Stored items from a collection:
▼

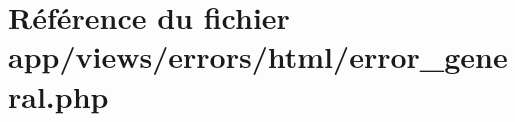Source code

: \hypertarget{html_2error__general_8php}{}\section{Référence du fichier app/views/errors/html/error\+\_\+general.php}
\label{html_2error__general_8php}
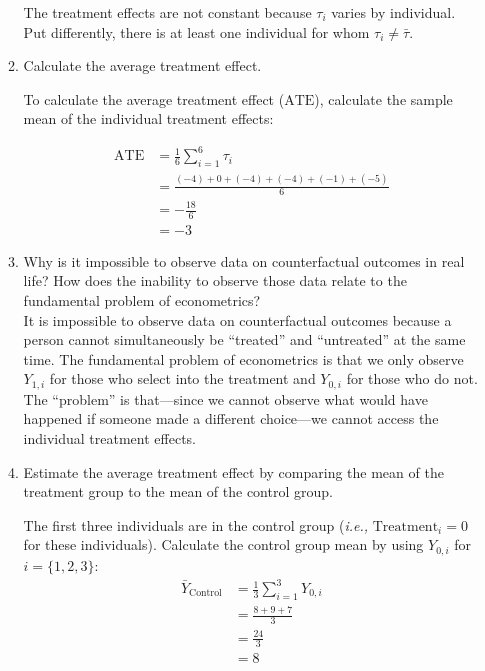 \documentclass[11pt]{article}
\begin{document}
\begin{onehalfspacing}
\begin{enumerate}
\begin{enumerate}
	{\color{pine_green} The treatment effects are not constant because $\tau_i$ varies by individual. Put differently, there is at least one individual for whom $\tau_i \neq \bar{\tau}$.}

	\item Calculate the average treatment effect.
	
	{\color{pine_green} To calculate the average treatment effect ($\text{ATE}$), calculate the sample mean of the individual treatment effects:
		
	\begin{align*}
	\text{ATE} &= \frac{1}{6}\sum_{i=1}^{6} \tau_i \\
			   &= \frac{(-4) + 0 + (-4) + (-4) + (-1) + (-5)}{6} \\
			   &= -\frac{18}{6} \\
			   &= -3
	\end{align*}}
	
	\item Why is it impossible to observe data on counterfactual outcomes in real life? How does the inability to observe those data relate to the fundamental problem of econometrics?\\
	{\color{pine_green} It is impossible to observe data on counterfactual outcomes because a person cannot simultaneously be ``treated'' and ``untreated'' at the same time. The fundamental problem of econometrics is that we only observe $Y_{1,i}$ for those who select into the treatment and $Y_{0,i}$ for those who do not.  The ``problem'' is that---since we cannot observe what would have happened if someone made a different choice---we cannot access the individual treatment effects.}
	
	\item Estimate the average treatment effect by comparing the mean of the treatment group to the mean of the control group. \\
	
	{\color{pine_green} The first three individuals are in the control group (\textit{i.e.,} $\text{Treatment}_i=0$ for these individuals). Calculate the control group mean by using $Y_{0,i}$ for $i=\{1,2,3\}$:
	\begin{align*}
	\bar{Y}_\text{Control} &= \frac{1}{3}\sum_{i=1}^{3} Y_{0,i} \\
	&= \frac{8 + 9 + 7}{3} \\
	&= \frac{24}{3} \\
	&= 8
	\end{align*}

}
\end{enumerate}
\end{enumerate}
\end{onehalfspacing}
\end{document}
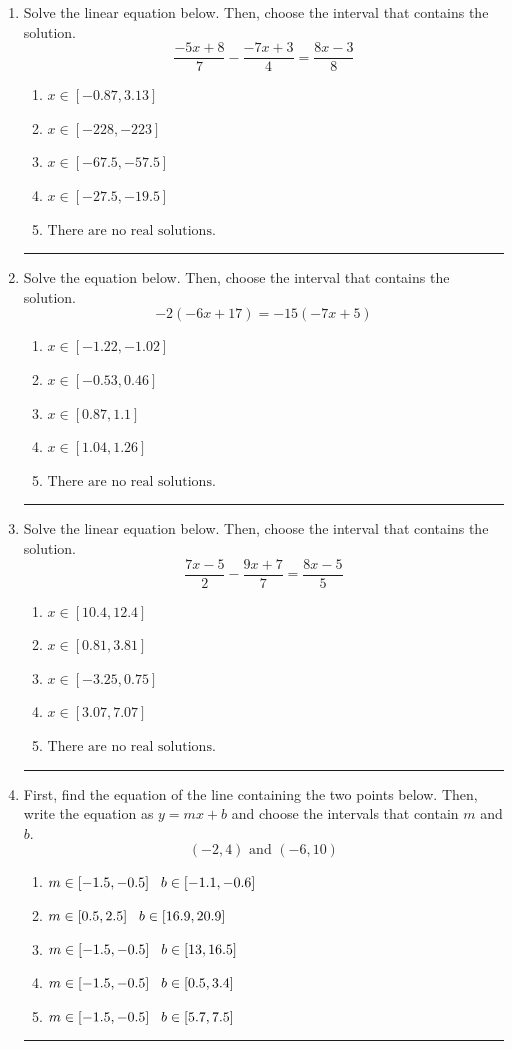 \documentclass[14pt]{extbook}
\newcommand{\litem}[1]{\item#1\hspace*{-1cm}\rule{\textwidth}{0.4pt}}
\begin{document}
\begin{enumerate}
{\begin{enumerate}[label=\Alph*.]
\end{enumerate} }
\litem{
Solve the linear equation below. Then, choose the interval that contains the solution.\[ \frac{-5x + 8}{7} - \frac{-7x + 3}{4} = \frac{8x -3}{8} \]\begin{enumerate}[label=\Alph*.]
\item \( x \in [-0.87, 3.13] \)
\item \( x \in [-228, -223] \)
\item \( x \in [-67.5, -57.5] \)
\item \( x \in [-27.5, -19.5] \)
\item \( \text{There are no real solutions.} \)

\end{enumerate} }
\litem{
Solve the equation below. Then, choose the interval that contains the solution.\[ -2(-6x + 17) = -15(-7x + 5) \]\begin{enumerate}[label=\Alph*.]
\item \( x \in [-1.22, -1.02] \)
\item \( x \in [-0.53, 0.46] \)
\item \( x \in [0.87, 1.1] \)
\item \( x \in [1.04, 1.26] \)
\item \( \text{There are no real solutions.} \)

\end{enumerate} }
\litem{
Solve the linear equation below. Then, choose the interval that contains the solution.\[ \frac{7x -5}{2} - \frac{9x + 7}{7} = \frac{8x -5}{5} \]\begin{enumerate}[label=\Alph*.]
\item \( x \in [10.4, 12.4] \)
\item \( x \in [0.81, 3.81] \)
\item \( x \in [-3.25, 0.75] \)
\item \( x \in [3.07, 7.07] \)
\item \( \text{There are no real solutions.} \)

\end{enumerate} }
\litem{
First, find the equation of the line containing the two points below. Then, write the equation as $ y=mx+b $ and choose the intervals that contain $m$ and $b$.\[ (-2, 4) \text{ and } (-6, 10) \]\begin{enumerate}[label=\Alph*.]
\item \( m \in [-1.5, -0.5] \hspace*{3mm} b \in [-1.1, -0.6] \)
\item \( m \in [0.5, 2.5] \hspace*{3mm} b \in [16.9, 20.9] \)
\item \( m \in [-1.5, -0.5] \hspace*{3mm} b \in [13, 16.5] \)
\item \( m \in [-1.5, -0.5] \hspace*{3mm} b \in [0.5, 3.4] \)
\item \( m \in [-1.5, -0.5] \hspace*{3mm} b \in [5.7, 7.5] \)

\end{enumerate} }
\end{enumerate}
\end{document}
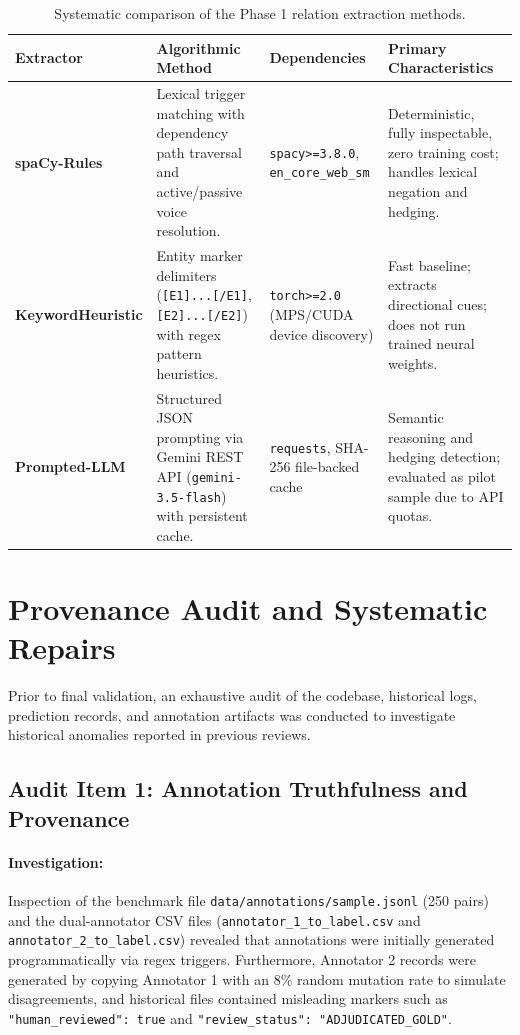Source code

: \documentclass[11pt,a4paper]{article}
\begin{document}
\begin{table}[htbp]
\centering
\small
\caption{Systematic comparison of the Phase 1 relation extraction methods.}
\label{tab:extractor_comparison}
\begin{tabularx}{\textwidth}{l p{4.2cm} p{3.5cm} X}
\toprule
\textbf{Extractor} & \textbf{Algorithmic Method} & \textbf{Dependencies} & \textbf{Primary Characteristics} \\
\midrule
\textbf{spaCy-Rules} & Lexical trigger matching with dependency path traversal and active/passive voice resolution. & \texttt{spacy>=3.8.0}, \texttt{en\_core\_web\_sm} & Deterministic, fully inspectable, zero training cost; handles lexical negation and hedging. \\
\addlinespace
\textbf{KeywordHeuristic} & Entity marker delimiters (\texttt{[E1]...[/E1]}, \texttt{[E2]...[/E2]}) with regex pattern heuristics. & \texttt{torch>=2.0} (MPS/CUDA device discovery) & Fast baseline; extracts directional cues; does not run trained neural weights. \\
\addlinespace
\textbf{Prompted-LLM} & Structured JSON prompting via Gemini REST API (\texttt{gemini-3.5-flash}) with persistent cache. & \texttt{requests}, SHA-256 file-backed cache & Semantic reasoning and hedging detection; evaluated as pilot sample due to API quotas. \\
\bottomrule
\end{tabularx}
\end{table}

\section{Provenance Audit and Systematic Repairs}
\label{sec:provenance_audit}

Prior to final validation, an exhaustive audit of the codebase, historical logs, prediction records, and annotation artifacts was conducted to investigate historical anomalies reported in previous reviews.

\subsection{Audit Item 1: Annotation Truthfulness and Provenance}
\paragraph{Investigation:} Inspection of the benchmark file \texttt{data/annotations/sample.jsonl} (250 pairs) and the dual-annotator CSV files (\texttt{annotator\_1\_to\_label.csv} and \texttt{annotator\_2\_to\_label.csv}) revealed that annotations were initially generated programmatically via regex triggers. Furthermore, Annotator 2 records were generated by copying Annotator 1 with an 8\% random mutation rate to simulate disagreements, and historical files contained misleading markers such as \texttt{"human\_reviewed": true} and \texttt{"review\_status": "ADJUDICATED\_GOLD"}.
\end{document}
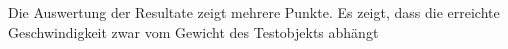 Die Auswertung der Resultate zeigt mehrere Punkte. Es zeigt, dass die erreichte Geschwindigkeit zwar vom Gewicht des Testobjekts abhängt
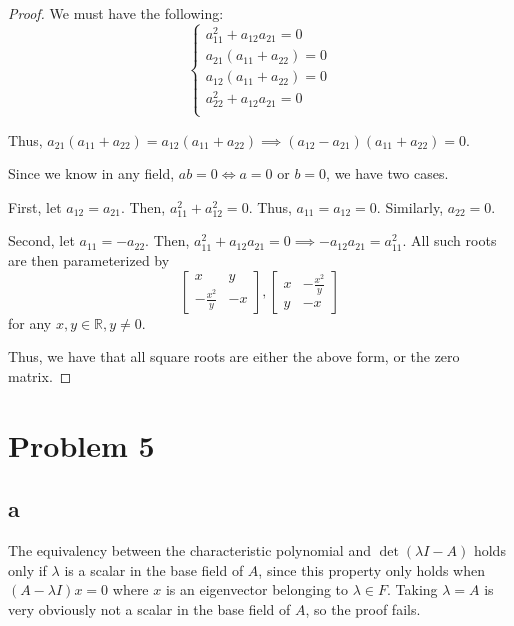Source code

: \documentclass[12pt,letterpaper]{article}
\theoremstyle{definition}
\newcommand{\R}{\mathbb{R}}
\begin{document}
\begin{proof}
  We must have the following:
  \[
    \begin{cases}
      a_{11}^2 + a_{12}a_{21} = 0 \\
      a_{21}(a_{11} + a_{22}) = 0 \\
      a_{12}(a_{11} + a_{22}) = 0 \\
      a_{22}^2 + a_{12}a_{21} = 0 \\
    \end{cases}
  \]

  Thus, $a_{21}(a_{11} + a_{22}) = a_{12}(a_{11} + a_{22}) \implies (a_{12} -
  a_{21})(a_{11} + a_{22}) = 0$.

  Since we know in any field, $ab = 0 \iff a = 0$ or $b = 0$, we have two cases.

  First, let $a_{12} = a_{21}$. Then, $a_{11}^2 + a_{12}^2 = 0$. Thus, $a_{11} =
  a_{12} = 0$. Similarly, $a_{22} = 0$.

  Second, let $a_{11} = -a_{22}$. Then, $a_{11}^2 + a_{12}a_{21} = 0 \implies
  -a_{12}a_{21} = a_{11}^2$. All such roots are then parameterized by \[
    \begin{bmatrix}
      x & y \\
      -\frac{x^2}{y} & -x
    \end{bmatrix},
    \begin{bmatrix}
      x & -\frac{x^2}{y} \\
      y & -x
    \end{bmatrix}
  \] for any $x, y \in \R, y \neq 0$.

  Thus, we have that all square roots are either the above form, or the zero matrix.
\end{proof}

\section*{Problem 5}

\subsection*{a}

The equivalency between the characteristic polynomial and $\det(\lambda I - A)$
holds only if $\lambda$ is a scalar in the base field of $A$, since this
property only holds when $(A - \lambda I)x = 0$ where $x$ is an eigenvector
belonging to $\lambda \in F$. Taking $\lambda = A$ is very obviously not a
scalar in the base field of $A$, so the proof fails.
\end{document}
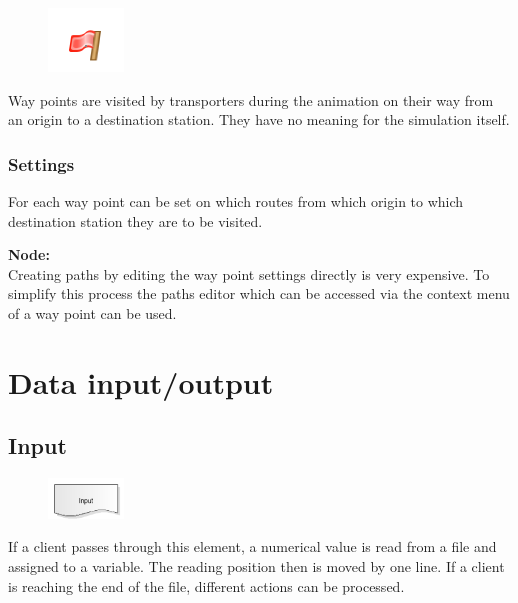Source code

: \begin{figure}
\vspace{-22pt}
\includegraphics[width=2cm]{imageModelElementWayPoint.png}
\vspace{-22pt}
\end{figure}

Way points are visited by transporters during the animation on their way from an 
origin to a destination station. They have no meaning for the simulation itself.

\subsection*{Settings}

For each way point can be set on which routes from which origin to which
destination station they are to be visited.

\textbf{Node:}~\\
Creating paths by editing the way point settings directly is very expensive.
To simplify this process the paths editor 
which can be accessed via the context menu of a way point can be used.





\chapter{Data input/output}

\section{Input}
\label{ref:ModelElementInput}

\begin{figure}
\vspace{-22pt}
\includegraphics[width=2cm]{imageModelElementInput.png}
\vspace{-22pt}
\end{figure}

If a client passes through this element, a numerical value is read from a file
and assigned to a variable. The reading position then is moved by one line.
If a client is reaching the end of the file, different actions can be processed.


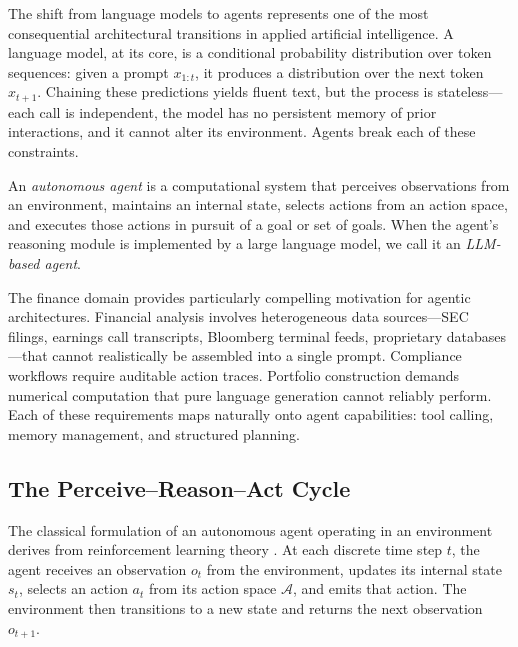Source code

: \begin{deepdive}

The shift from language models to agents represents one of the most consequential
architectural transitions in applied artificial intelligence. A language model, at its
core, is a conditional probability distribution over token sequences: given a prompt
$x_{1:t}$, it produces a distribution over the next token $x_{t+1}$. Chaining these
predictions yields fluent text, but the process is stateless---each call is independent,
the model has no persistent memory of prior interactions, and it cannot alter its
environment. Agents break each of these constraints.

\begin{definition}
\label{def:autonomous-agent}
An \emph{autonomous agent} is a computational system that perceives observations from
an environment, maintains an internal state, selects actions from an action space, and
executes those actions in pursuit of a goal or set of goals. When the agent's reasoning
module is implemented by a large language model, we call it an \emph{LLM-based agent}.
\end{definition}

The finance domain provides particularly compelling motivation for agentic architectures.
Financial analysis involves heterogeneous data sources---SEC filings, earnings call
transcripts, Bloomberg terminal feeds, proprietary databases---that cannot realistically
be assembled into a single prompt. Compliance workflows require auditable action traces.
Portfolio construction demands numerical computation that pure language generation cannot
reliably perform. Each of these requirements maps naturally onto agent capabilities:
tool calling, memory management, and structured planning.


\subsection{The Perceive--Reason--Act Cycle}
\label{subsec:pra-cycle}

The classical formulation of an autonomous agent operating in an environment derives
from reinforcement learning theory \cite{wang2023survey}. At each discrete time step
$t$, the agent receives an observation $o_t$ from the environment, updates its internal
state $s_t$, selects an action $a_t$ from its action space $\mathcal{A}$, and emits
that action. The environment then transitions to a new state and returns the next
observation $o_{t+1}$.


\end{deepdive}

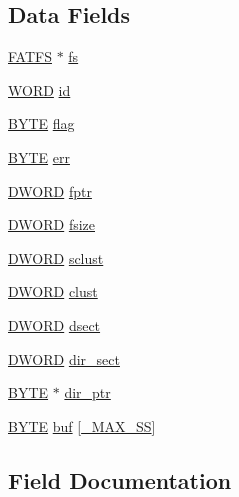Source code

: \subsection*{Data Fields}
\begin{DoxyCompactItemize}
\item 
\hyperlink{structFATFS}{F\+A\+T\+FS} $\ast$ \hyperlink{structFIL_a42376a6797a06228911c8b836c1e9030}{fs}
\item 
\hyperlink{integer_8h_a197942eefa7db30960ae396d68339b97}{W\+O\+RD} \hyperlink{structFIL_af7cae0063b0045fb7078b560101ba8f2}{id}
\item 
\hyperlink{integer_8h_a4ae1dab0fb4b072a66584546209e7d58}{B\+Y\+TE} \hyperlink{structFIL_ac409508881f5a16f2998ae675072b376}{flag}
\item 
\hyperlink{integer_8h_a4ae1dab0fb4b072a66584546209e7d58}{B\+Y\+TE} \hyperlink{structFIL_aea440945db26de9c4a88065c0c887fda}{err}
\item 
\hyperlink{integer_8h_ad342ac907eb044443153a22f964bf0af}{D\+W\+O\+RD} \hyperlink{structFIL_a75d29cf9257c827d117887b9f924c4a9}{fptr}
\item 
\hyperlink{integer_8h_ad342ac907eb044443153a22f964bf0af}{D\+W\+O\+RD} \hyperlink{structFIL_aa00790d40d7b0081c345fd4f76e22b70}{fsize}
\item 
\hyperlink{integer_8h_ad342ac907eb044443153a22f964bf0af}{D\+W\+O\+RD} \hyperlink{structFIL_ad308b74c8d6975c6a9c30d90b4124c40}{sclust}
\item 
\hyperlink{integer_8h_ad342ac907eb044443153a22f964bf0af}{D\+W\+O\+RD} \hyperlink{structFIL_aa41312aba551b9a6d1c9d3c8c7d2734b}{clust}
\item 
\hyperlink{integer_8h_ad342ac907eb044443153a22f964bf0af}{D\+W\+O\+RD} \hyperlink{structFIL_ab3d4165d6fd32ac71a130d835fbf0b4d}{dsect}
\item 
\hyperlink{integer_8h_ad342ac907eb044443153a22f964bf0af}{D\+W\+O\+RD} \hyperlink{structFIL_ab203794f939ad4480e81dfa488770783}{dir\+\_\+sect}
\item 
\hyperlink{integer_8h_a4ae1dab0fb4b072a66584546209e7d58}{B\+Y\+TE} $\ast$ \hyperlink{structFIL_a5af9e9fb312b629220eaf684dd28c4a9}{dir\+\_\+ptr}
\item 
\hyperlink{integer_8h_a4ae1dab0fb4b072a66584546209e7d58}{B\+Y\+TE} \hyperlink{structFIL_a7a95fb86588663e48309b5cded7e207b}{buf} \mbox{[}\hyperlink{ffconf_8h_ac271b697378912f17132cb9c7d0de024}{\+\_\+\+M\+A\+X\+\_\+\+SS}\mbox{]}
\end{DoxyCompactItemize}


\subsection{Field Documentation}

▲

▶ **TASK DETAILS**: Set the pictures aside and retype exactly the lines above from the line with "To simplify this process the paths editor" to the line with "architectural transitions in", both included, adding no others.

▶ **RESPONSE TO THE TASK**:
To simplify this process the paths editor 
which can be accessed via the context menu of a way point can be used.





\chapter{Data input/output}

\section{Input}
\label{ref:ModelElementInput}

\begin{figure}
\vspace{-22pt}
\includegraphics[width=2cm]{imageModelElementInput.png}
\vspace{-22pt}
\end{figure}

If a client passes through this element, a numerical value is read from a file
and assigned to a variable. The reading position then is moved by one line.
If a client is reaching the end of the file, different actions can be processed.


Source code

: \begin{deepdive}

The shift from language models to agents represents one of the most consequential
architectural transitions in applied artificial intelligence. A language model, at its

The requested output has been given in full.